Hay una España doliente que nos atrapa el corazón, la que se juega la vida por un desconocido, la que llora con el dolor de otros, la que da de lo que no tiene para aliviar la zozobra de familias que han quedado en desamparo, la que acoge, la que abraza, la que reza por el compatriota que no conoce. Ésa, lo lamento por los que siempre quieren romper el mito, es la España real, la que conocí una y mil veces, mi nación y mi orgullo.
Si se me permite el trazo grueso a través del tiempo, esa España es la que sufrió unida después de una guerra civil, que sobrevivió a las penurias de posguerra, que se levantó trabajando y renunciando a tanto, familia a familia; fue también la que logró el abrazo de una transición pacífica, la misma que superó las crisis económicas de finales del siglo XX y comienzos del XXI, la que se armó de vida, rabia y honor después de que ETA asesinase a cada español en el asqueroso asesinato de Miguel Ángel Blanco, la que resurgió una y otra vez de sus cenizas tras los zarpazos y miserias de la vida política, social, del terrorismo, o de las catástrofes naturales.
La naturaleza ruge. Nos recuerda de vez en cuando que vivimos de milagro. Que cada día respirando debería comenzar con la gratitud al buen Dios. Que vivimos en un equilibrio enloquecido de fuerzas, presiones, y sistemas que nos sobrepasan, porque sobrepasan al mundo, porque sobrepasan la infinitud del universo. A veces ese equilibrio se distrae un instante, y vuelan ciudades, se rompe el suelo de países, o estallan en fuego gigantescos volcanes, y la inmensidad de nuestro ego de civilización avanzada, siempre tendente a la soberbia, se desinfla y quedamos al amparo de otros como recién nacidos.
En el recuerdo de muchos aún late la peor riada, la del Vallés de 1962, que dejó más de 800 muertos, la de Biescas en agosto del 1996, Bilbao en agosto del 1983, el rastro de destrucción de Filomena en 2021, el accidente del vuelo 5022 en Barajas en agosto del 2008, el accidente ferroviario de Angrois, en Santiago de Compostela, en 2013, las angustiantes imágenes del terremoto de Lorca, la enfurecida borrasca Gloria, y tantas otros reveses colectivos más o menos accidentales, siempre imprevistos, que llenaron de luto, destrucción, y dolor a toda la nación. En mi memoria particular, imposible olvidar el primero del que tengo conciencia, aquel Hortensia de comienzos de los 80, así como el ciclón Klaus que arrasó mi tierra en 2009 batiendo récords de destrucción.

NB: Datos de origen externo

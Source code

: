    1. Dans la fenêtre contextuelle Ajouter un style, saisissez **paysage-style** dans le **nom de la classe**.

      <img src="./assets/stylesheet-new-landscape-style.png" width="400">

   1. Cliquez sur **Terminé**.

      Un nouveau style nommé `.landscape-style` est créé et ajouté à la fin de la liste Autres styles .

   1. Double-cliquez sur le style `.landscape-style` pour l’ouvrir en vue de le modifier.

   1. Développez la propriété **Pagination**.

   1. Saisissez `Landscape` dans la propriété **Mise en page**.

Es posible que el encrespado e irrespirable cenagal en el que algunos han convertido la vida política haya calado en la nación, y trabaje a diario para dividirnos si quiera cosméticamente, pero como en toda familia y en toda amistad verdadera, es en las malas, en el dolor y el sufrimiento, en el miedo y la impotencia, en la desesperación y el horror, donde aparece la mano amiga, el latido lejano de una huella de caridad cristiana, la compasión que nos despierta la empatía, la valentía de salvar a los nuestros a costa de nuestro propio pellejo, sabiendo que nuestros somos todos, la inmensa familia española que atraviesa, con sus bandeos, desdichas, imperios, y cruzadas, el cansado devenir de la historia.
España está ahí, después de todo, para acoger víctimas, para llorar con los nuestros, para rezar por los que aún sufren, para soñar con reconstruir juntos todo lo que se ha roto. Y Dios con nosotros.